## Work required
Would you please copy every line below that includes the string "sections"?

## Exercise input

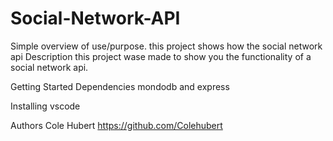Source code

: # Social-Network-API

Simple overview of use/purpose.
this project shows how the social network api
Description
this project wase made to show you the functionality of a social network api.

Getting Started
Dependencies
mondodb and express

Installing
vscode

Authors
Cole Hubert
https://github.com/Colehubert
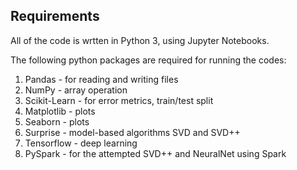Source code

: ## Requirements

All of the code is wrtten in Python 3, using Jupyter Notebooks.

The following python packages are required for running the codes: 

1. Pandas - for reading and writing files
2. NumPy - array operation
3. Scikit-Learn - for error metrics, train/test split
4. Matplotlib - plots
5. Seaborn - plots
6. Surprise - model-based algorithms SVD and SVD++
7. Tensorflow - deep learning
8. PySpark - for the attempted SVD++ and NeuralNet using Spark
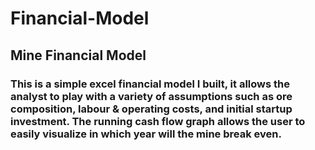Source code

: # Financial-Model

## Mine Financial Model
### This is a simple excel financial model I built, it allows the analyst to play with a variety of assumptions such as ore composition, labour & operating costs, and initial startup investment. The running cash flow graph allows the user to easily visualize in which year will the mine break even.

* * *

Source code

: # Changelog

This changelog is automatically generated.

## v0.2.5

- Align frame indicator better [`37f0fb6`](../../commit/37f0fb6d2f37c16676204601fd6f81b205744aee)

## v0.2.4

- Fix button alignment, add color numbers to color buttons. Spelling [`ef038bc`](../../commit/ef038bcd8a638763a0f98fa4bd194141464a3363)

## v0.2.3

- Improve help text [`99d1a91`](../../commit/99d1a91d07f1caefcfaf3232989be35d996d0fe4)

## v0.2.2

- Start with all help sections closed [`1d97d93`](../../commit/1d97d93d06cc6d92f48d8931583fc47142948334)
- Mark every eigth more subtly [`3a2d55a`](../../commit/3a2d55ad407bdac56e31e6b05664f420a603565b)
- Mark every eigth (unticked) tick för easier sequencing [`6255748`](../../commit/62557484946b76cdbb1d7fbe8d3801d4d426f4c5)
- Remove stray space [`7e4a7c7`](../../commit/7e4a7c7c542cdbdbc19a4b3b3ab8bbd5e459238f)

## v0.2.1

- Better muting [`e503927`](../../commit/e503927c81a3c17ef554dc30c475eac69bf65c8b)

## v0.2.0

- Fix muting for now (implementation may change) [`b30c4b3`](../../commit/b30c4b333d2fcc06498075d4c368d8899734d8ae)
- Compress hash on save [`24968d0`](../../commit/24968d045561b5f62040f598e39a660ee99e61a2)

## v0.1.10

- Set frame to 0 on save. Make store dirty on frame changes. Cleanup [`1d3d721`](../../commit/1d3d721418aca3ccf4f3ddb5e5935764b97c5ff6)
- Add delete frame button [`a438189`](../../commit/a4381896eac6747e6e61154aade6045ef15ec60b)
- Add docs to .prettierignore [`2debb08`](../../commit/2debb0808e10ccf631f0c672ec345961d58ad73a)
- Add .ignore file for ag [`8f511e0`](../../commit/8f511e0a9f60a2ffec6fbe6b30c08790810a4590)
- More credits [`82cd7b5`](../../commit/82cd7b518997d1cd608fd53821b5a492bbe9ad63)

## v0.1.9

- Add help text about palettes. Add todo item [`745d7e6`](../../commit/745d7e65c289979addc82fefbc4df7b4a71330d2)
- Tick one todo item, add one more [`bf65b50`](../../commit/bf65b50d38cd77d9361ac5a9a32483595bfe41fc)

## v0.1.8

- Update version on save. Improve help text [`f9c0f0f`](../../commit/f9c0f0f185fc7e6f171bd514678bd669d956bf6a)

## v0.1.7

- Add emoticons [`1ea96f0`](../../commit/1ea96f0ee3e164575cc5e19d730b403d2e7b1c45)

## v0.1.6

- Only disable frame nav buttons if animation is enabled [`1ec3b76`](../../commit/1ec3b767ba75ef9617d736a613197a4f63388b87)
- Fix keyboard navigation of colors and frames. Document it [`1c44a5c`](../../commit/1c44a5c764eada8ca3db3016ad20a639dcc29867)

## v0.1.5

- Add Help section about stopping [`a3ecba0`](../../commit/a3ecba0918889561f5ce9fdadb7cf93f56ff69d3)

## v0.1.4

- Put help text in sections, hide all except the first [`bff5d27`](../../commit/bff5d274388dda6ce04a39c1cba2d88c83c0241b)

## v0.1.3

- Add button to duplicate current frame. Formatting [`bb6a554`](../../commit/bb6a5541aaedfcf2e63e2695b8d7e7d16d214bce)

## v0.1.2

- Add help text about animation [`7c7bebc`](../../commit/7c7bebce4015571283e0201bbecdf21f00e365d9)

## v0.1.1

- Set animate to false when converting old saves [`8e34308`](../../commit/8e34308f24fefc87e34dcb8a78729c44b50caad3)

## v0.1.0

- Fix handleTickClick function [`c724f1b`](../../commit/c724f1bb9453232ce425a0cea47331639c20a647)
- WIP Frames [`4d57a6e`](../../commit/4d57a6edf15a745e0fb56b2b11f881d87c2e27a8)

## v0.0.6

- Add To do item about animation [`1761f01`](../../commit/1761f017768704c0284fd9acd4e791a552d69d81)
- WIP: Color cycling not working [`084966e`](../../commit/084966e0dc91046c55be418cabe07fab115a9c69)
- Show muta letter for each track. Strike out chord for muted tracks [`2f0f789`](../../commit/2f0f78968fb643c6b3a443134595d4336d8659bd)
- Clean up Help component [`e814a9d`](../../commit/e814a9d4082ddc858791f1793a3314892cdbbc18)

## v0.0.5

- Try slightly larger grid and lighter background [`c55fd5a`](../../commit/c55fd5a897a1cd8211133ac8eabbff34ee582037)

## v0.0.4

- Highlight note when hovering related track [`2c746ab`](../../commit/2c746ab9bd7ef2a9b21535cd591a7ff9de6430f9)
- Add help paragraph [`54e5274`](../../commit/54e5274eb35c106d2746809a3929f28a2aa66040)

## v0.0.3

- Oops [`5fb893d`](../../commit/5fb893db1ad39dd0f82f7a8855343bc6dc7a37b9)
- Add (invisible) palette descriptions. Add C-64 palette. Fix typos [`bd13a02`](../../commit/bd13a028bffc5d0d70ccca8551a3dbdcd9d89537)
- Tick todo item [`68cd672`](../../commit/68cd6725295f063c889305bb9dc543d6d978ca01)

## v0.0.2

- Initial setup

## Finished exercise
- Start with all help sections closed [`1d97d93`](../../commit/1d97d93d06cc6d92f48d8931583fc47142948334)
- Put help text in sections, hide all except the first [`bff5d27`](../../commit/bff5d274388dda6ce04a39c1cba2d88c83c0241b)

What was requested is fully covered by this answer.